◆ **Exercise aim**:
Starting at the first line of the entries below, restate each line exactly until you reach the line with "Azure Storage に画像メタデータを生成する", and print that one too. Leave the pictures out and stop there.

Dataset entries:
"""

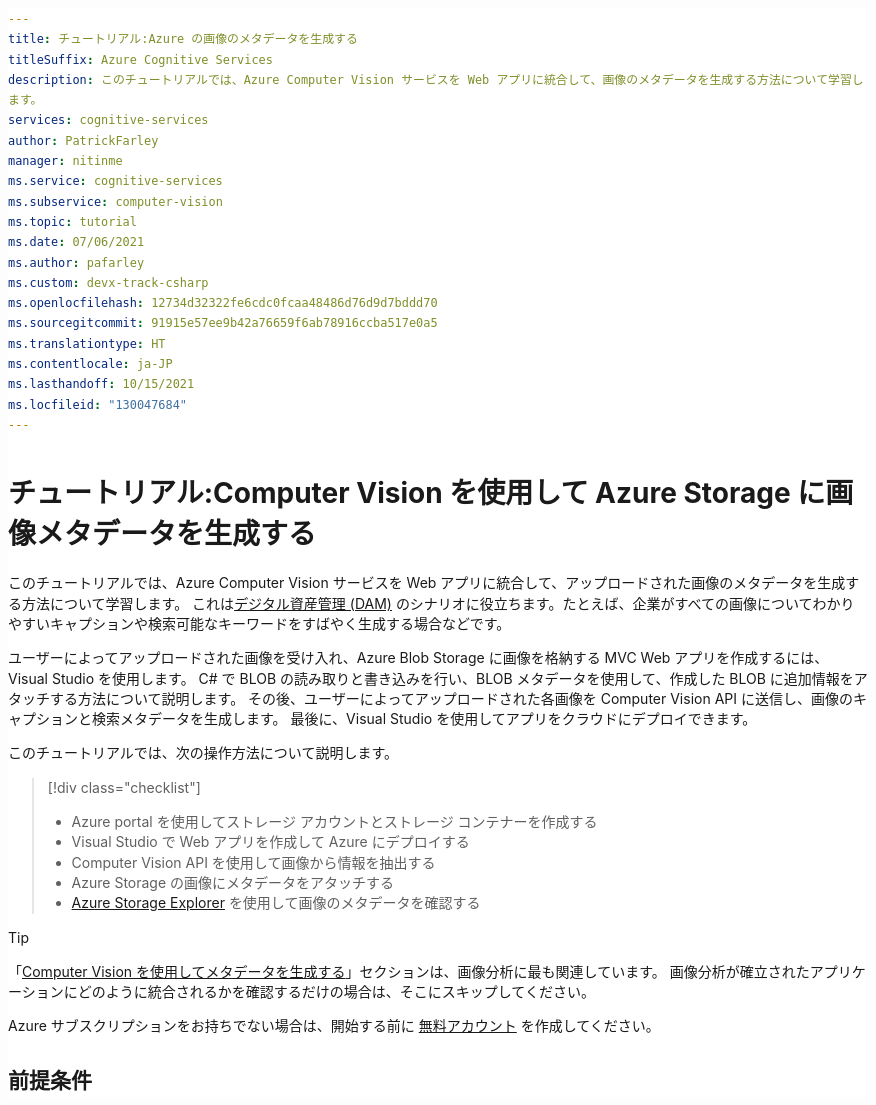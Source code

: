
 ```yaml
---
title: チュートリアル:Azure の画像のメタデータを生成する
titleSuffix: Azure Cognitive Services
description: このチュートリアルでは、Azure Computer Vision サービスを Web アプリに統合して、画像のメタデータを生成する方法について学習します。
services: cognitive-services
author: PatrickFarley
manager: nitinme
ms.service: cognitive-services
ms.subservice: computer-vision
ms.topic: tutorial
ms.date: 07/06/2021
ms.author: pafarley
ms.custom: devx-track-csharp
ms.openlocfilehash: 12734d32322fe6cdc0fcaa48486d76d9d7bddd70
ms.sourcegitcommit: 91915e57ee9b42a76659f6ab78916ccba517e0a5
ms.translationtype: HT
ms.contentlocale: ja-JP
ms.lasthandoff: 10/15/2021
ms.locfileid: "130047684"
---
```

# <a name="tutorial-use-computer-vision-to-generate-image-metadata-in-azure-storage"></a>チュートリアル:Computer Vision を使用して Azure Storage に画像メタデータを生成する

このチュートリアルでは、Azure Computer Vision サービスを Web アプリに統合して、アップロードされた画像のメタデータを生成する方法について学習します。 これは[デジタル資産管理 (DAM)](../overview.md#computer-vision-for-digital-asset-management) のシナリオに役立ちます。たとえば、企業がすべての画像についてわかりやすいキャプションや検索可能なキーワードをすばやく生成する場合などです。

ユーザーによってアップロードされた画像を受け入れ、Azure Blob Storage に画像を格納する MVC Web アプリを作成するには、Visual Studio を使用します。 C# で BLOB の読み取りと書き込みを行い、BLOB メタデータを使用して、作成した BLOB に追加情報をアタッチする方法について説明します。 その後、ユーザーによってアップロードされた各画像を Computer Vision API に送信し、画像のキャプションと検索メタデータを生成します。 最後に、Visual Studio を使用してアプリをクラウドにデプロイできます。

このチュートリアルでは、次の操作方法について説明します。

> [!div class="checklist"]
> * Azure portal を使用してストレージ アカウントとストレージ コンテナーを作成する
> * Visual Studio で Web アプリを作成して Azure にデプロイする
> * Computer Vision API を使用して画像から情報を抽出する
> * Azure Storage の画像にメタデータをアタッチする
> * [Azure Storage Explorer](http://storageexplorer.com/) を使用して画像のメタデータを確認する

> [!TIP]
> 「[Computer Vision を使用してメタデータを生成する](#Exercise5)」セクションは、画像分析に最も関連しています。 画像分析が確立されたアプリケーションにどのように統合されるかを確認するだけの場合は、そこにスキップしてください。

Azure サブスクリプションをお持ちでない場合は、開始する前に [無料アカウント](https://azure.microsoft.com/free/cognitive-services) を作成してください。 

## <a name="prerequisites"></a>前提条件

"""

◆ **Answer section**:
Source code

:
 ```yaml
---
title: チュートリアル:Azure の画像のメタデータを生成する
titleSuffix: Azure Cognitive Services
description: このチュートリアルでは、Azure Computer Vision サービスを Web アプリに統合して、画像のメタデータを生成する方法について学習します。
services: cognitive-services
author: PatrickFarley
manager: nitinme
ms.service: cognitive-services
ms.subservice: computer-vision
ms.topic: tutorial
ms.date: 07/06/2021
ms.author: pafarley
ms.custom: devx-track-csharp
ms.openlocfilehash: 12734d32322fe6cdc0fcaa48486d76d9d7bddd70
ms.sourcegitcommit: 91915e57ee9b42a76659f6ab78916ccba517e0a5
ms.translationtype: HT
ms.contentlocale: ja-JP
ms.lasthandoff: 10/15/2021
ms.locfileid: "130047684"
---
```

# <a name="tutorial-use-computer-vision-to-generate-image-metadata-in-azure-storage"></a>チュートリアル:Computer Vision を使用して Azure Storage に画像メタデータを生成する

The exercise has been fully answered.